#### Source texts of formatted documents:
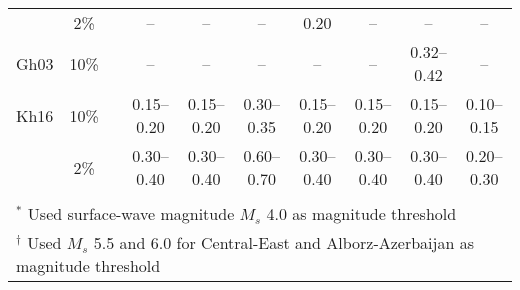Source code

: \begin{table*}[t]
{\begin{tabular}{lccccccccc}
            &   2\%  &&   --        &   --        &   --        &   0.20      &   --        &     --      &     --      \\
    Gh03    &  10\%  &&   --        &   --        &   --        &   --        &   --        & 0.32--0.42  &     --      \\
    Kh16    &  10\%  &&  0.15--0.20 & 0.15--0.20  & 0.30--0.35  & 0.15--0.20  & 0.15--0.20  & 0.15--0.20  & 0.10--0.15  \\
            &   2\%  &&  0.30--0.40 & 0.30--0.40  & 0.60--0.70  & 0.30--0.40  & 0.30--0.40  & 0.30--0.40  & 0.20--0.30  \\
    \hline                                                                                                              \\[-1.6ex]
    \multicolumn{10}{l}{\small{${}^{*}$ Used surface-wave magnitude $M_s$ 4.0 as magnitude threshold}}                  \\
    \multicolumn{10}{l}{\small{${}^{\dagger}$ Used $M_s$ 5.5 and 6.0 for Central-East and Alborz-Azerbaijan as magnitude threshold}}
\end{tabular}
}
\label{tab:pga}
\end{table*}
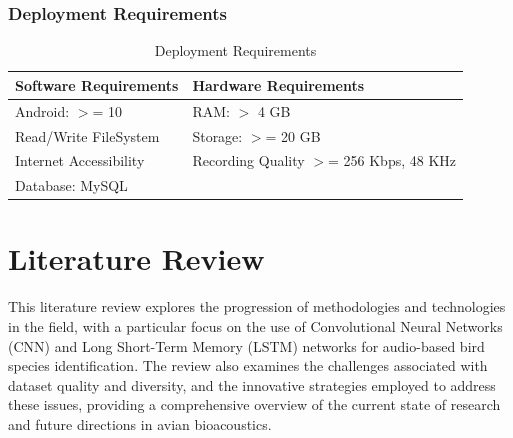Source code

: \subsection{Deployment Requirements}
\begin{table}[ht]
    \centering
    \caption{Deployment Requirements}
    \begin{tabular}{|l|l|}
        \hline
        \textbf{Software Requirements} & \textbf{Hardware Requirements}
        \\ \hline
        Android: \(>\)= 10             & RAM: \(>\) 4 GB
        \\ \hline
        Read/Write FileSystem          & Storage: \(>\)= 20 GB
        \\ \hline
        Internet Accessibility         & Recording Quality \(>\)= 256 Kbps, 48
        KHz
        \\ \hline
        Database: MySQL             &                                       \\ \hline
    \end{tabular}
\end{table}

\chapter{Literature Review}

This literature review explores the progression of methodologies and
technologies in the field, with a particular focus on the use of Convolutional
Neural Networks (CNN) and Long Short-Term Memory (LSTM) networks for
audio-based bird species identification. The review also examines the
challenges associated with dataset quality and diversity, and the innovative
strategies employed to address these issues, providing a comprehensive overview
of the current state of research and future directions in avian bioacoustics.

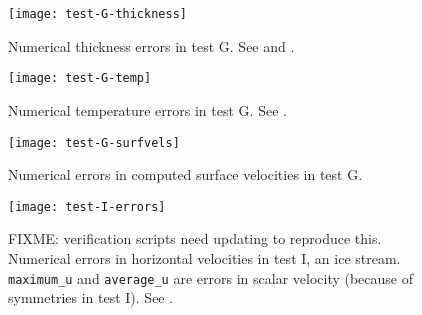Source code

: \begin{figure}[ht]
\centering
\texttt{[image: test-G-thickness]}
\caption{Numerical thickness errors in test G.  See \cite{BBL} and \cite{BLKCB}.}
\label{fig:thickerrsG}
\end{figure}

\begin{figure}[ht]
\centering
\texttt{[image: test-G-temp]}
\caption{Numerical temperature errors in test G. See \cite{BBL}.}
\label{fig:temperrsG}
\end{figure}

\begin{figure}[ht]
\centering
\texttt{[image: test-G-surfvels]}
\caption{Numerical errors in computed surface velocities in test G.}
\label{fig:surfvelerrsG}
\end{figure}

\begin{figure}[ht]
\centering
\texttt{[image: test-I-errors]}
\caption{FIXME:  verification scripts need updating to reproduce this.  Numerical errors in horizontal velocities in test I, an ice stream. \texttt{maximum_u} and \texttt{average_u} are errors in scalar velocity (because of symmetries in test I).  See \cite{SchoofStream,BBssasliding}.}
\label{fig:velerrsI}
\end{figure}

#### Task to carry out:
I'd like the number of lines above that contain the word "magnitude", and nothing besides that number.

#### Reply:
2